They say a girl is always influenced by the images of marriage she grows up with. Whether it’s white dresses or Disney princesses, you’ll always have a soft spot for the first ideas associated with “I do.” That’s why it’s getting really hard for me to find a guy these days, because my true marital ideal is a polygonal marriage with most of the original members of New Kids On The Block.
Travel back with me, way back when, to the earliest of early ’90s. People wore huge pants with lizards on them, Madonna didn’t have a British accent, and the charts were being burned up by an adorable group of East Coast ragamuffins. Jonathan, Jordan, Joey, Donny, and Danny weren’t the polished, squeaky clean boy bands we’d get later in the decade—in fact, the only thing squeaky about them was Joey’s voice, which hadn’t even changed when he prepubescently shrieked that I was his Popsicle.
I know you’re wondering who I’m leaving out, and the answer should be obvious. It’s Danny. Who the hell even was Danny? Joey was the ingenue, Jon was shy and quiet, Jordan was the heartthrob, and Donny was the bad boy. Danny was, like, their cousin they had to play with on holidays. Was his rattail a personality? Why did they keep making him wear yellow? Anyway, Danny is not invited into my plural marriage.
To be honest, even Donny is actually a satellite member. He just bounces in and out when we forget to lock the door. We break up because he keeps singing what I’m realizing is a pretty horrifically racist reggae song called “Stay With Me, Baby.”
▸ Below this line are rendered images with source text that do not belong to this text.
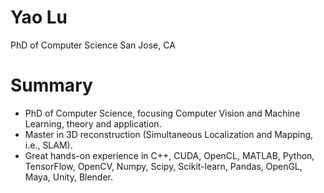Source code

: # Yao Lu 
PhD of Computer Science
San Jose, CA

# Summary
* PhD of Computer Science, focusing Computer Vision and Machine Learning, theory and application.
* Master in 3D reconstruction (Simultaneous Localization and Mapping, i.e., SLAM).
* Great hands-on experience in C++, CUDA, OpenCL, MATLAB, Python, TensorFlow, OpenCV, Numpy, Scipy, Scikit-learn, Pandas, OpenGL, Maya, Unity, Blender.
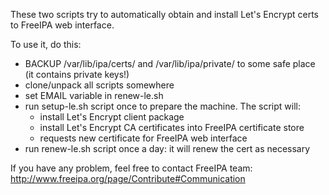 These two scripts try to automatically obtain and install Let's Encrypt certs
to FreeIPA web interface.

To use it, do this:
* BACKUP /var/lib/ipa/certs/ and /var/lib/ipa/private/ to some safe place (it contains private keys!)
* clone/unpack all scripts somewhere
* set EMAIL variable in renew-le.sh
* run setup-le.sh script once to prepare the machine. The script will:
  * install Let's Encrypt client package
  * install Let's Encrypt CA certificates into FreeIPA certificate store
  * requests new certificate for FreeIPA web interface
* run renew-le.sh script once a day: it will renew the cert as necessary


If you have any problem, feel free to contact FreeIPA team:
http://www.freeipa.org/page/Contribute#Communication

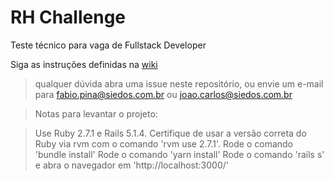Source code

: # RH Challenge
Teste técnico para vaga de Fullstack Developer

Siga as instruções definidas na [wiki](https://gitlab.com/Siedos/rh-challenge-affonso/-/wikis/home)

> qualquer dúvida abra uma issue neste repositório, ou envie um e-mail para
> [fabio.pina@siedos.com.br](mailto:fabio.pina@siedos.com.br) ou [joao.carlos@siedos.com.br](mailto:joao.carlos@siedos.com.br)


> Notas para levantar o projeto:

> Use Ruby 2.7.1 e Rails 5.1.4. Certifique de usar a versão correta do Ruby via rvm com o comando 'rvm use 2.7.1'.
> Rode o comando 'bundle install'
> Rode o comando 'yarn install'
> Rode o comando 'rails s' e abra o navegador em 'http://localhost:3000/'

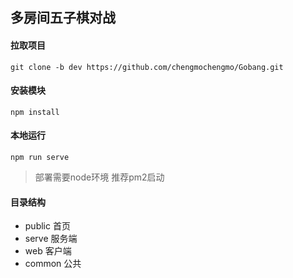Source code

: ## 多房间五子棋对战

#### 拉取项目
`git clone -b dev https://github.com/chengmochengmo/Gobang.git`

#### 安装模块
`npm install`

#### 本地运行
`npm run serve`

> 部署需要node环境 推荐pm2启动

#### 目录结构

- public 首页
- serve 服务端
- web 客户端
- common 公共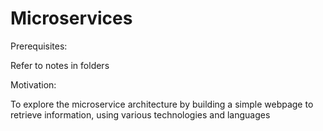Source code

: # Microservices

Prerequisites:

Refer to notes in folders

Motivation:

To explore the microservice architecture by building a simple webpage to retrieve information, using various technologies and languages
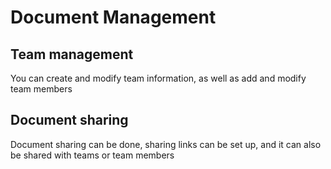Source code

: # Document Management

## Team management

You can create and modify team information, as well as add and modify team members

## Document sharing

Document sharing can be done, sharing links can be set up, and it can also be shared with teams or team members

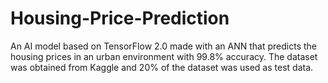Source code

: # Housing-Price-Prediction
An AI model based on TensorFlow 2.0 made with an ANN that predicts the housing prices in an urban environment with 99.8% accuracy. The dataset was obtained from Kaggle and 20% of the dataset was used as test data. 

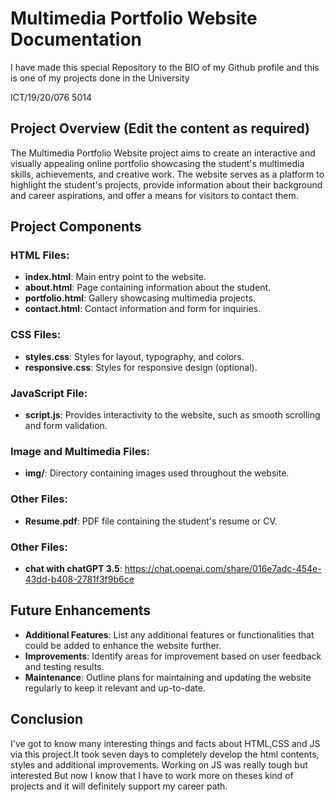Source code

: # Multimedia Portfolio Website Documentation
I have made this special Repository to the BIO of my Github profile and this is one of my projects done in the University

ICT/19/20/076
5014


## Project Overview (Edit the content as required)

The Multimedia Portfolio Website project aims to create an interactive and visually appealing online portfolio showcasing the student's multimedia skills, achievements, and creative work. The website serves as a platform to highlight the student's projects, provide information about their background and career aspirations, and offer a means for visitors to contact them.

## Project Components

### HTML Files:

-   **index.html**: Main entry point to the website.
-   **about.html**: Page containing information about the student.
-   **portfolio.html**: Gallery showcasing multimedia projects.
-   **contact.html**: Contact information and form for inquiries.

### CSS Files:

-   **styles.css**: Styles for layout, typography, and colors.
-   **responsive.css**: Styles for responsive design (optional).

### JavaScript File:

-   **script.js**: Provides interactivity to the website, such as smooth scrolling and form validation.

### Image and Multimedia Files:

-   **img/**: Directory containing images used throughout the website.

### Other Files:

-   **Resume.pdf**: PDF file containing the student's resume or CV.

### Other Files:

-   **chat with chatGPT 3.5**: 
	https://chat.openai.com/share/016e7adc-454e-43dd-b408-2781f3f9b6ce



## Future Enhancements

-   **Additional Features**: List any additional features or functionalities that could be added to enhance the website further.
-   **Improvements**: Identify areas for improvement based on user feedback and testing results.
-   **Maintenance**: Outline plans for maintaining and updating the website regularly to keep it relevant and up-to-date.

## Conclusion

I've got to know many interesting things and facts about HTML,CSS and JS via this project.It took seven days to completely develop the html contents, styles and additional improvements.
Working on JS was really tough but interested
But now I know that I have to work more on theses kind of projects and it will definitely support my career path.
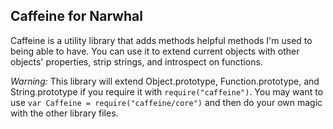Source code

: Caffeine for Narwhal
--------------------

Caffeine is a utility library that adds methods helpful methods I'm used to being able to have. You can use it to extend current objects with other objects' properties, strip strings, and introspect on functions.

*Warning:* This library will extend Object.prototype, Function.prototype, and String.prototype if you require it with `require("caffeine")`. You may want to use `var Caffeine = require("caffeine/core")` and then do your own magic with the other library files.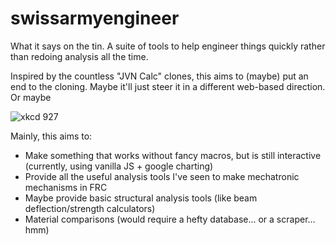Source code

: # swissarmyengineer
What it says on the tin. A suite of tools to help engineer things quickly rather than redoing analysis all the time.

Inspired by the countless "JVN Calc" clones, this aims to (maybe) put an end to the cloning. Maybe it'll just steer it in a different web-based direction. Or maybe

![xkcd 927](https://imgs.xkcd.com/comics/standards.png)

Mainly, this aims to:
- Make something that works without fancy macros, but is still interactive (currently, using vanilla JS + google charting)
- Provide all the useful analysis tools I've seen to make mechatronic mechanisms in FRC
- Maybe provide basic structural analysis tools (like beam deflection/strength calculators)
- Material comparisons (would require a hefty database... or a scraper... hmm)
As you can imagine, having such a strong, principled ideal of my perfect mates can make dating around pretty difficult. My last boyfriend couldn’t understand why I needed him to wear a fedora with the top cut off to achieve orgasm. Honestly, that feels like a pretty basic request. Moreover, our therapist constantly took his side, refusing to recognize my wants and needs. My wants were basically “to engage in a polygonal love match with three-fifths of an early ’90s boy band,” and my needs were “for Andrew to try providing that experience via costume changes and rhythmically shouting ‘oh.'” How hard is that?
Frankly, I am sick of all the shame and the judgment. As a young girl, the New Kids told me that I was their cover girl, their angel. They told me I made them feel “so fancy-free,” which is an emotion even supposedly mature adult men will not express to you. But NKOTB will.
If I want to live in a beautiful Miami home filled with glass block showers and flamingo walls, surrounded by triple-J as Donny raps mediocrely on the side porch, what’s wrong with that? What other men could provide that? They simply don’t have (oh oh oh-oh-oh) the right stuff.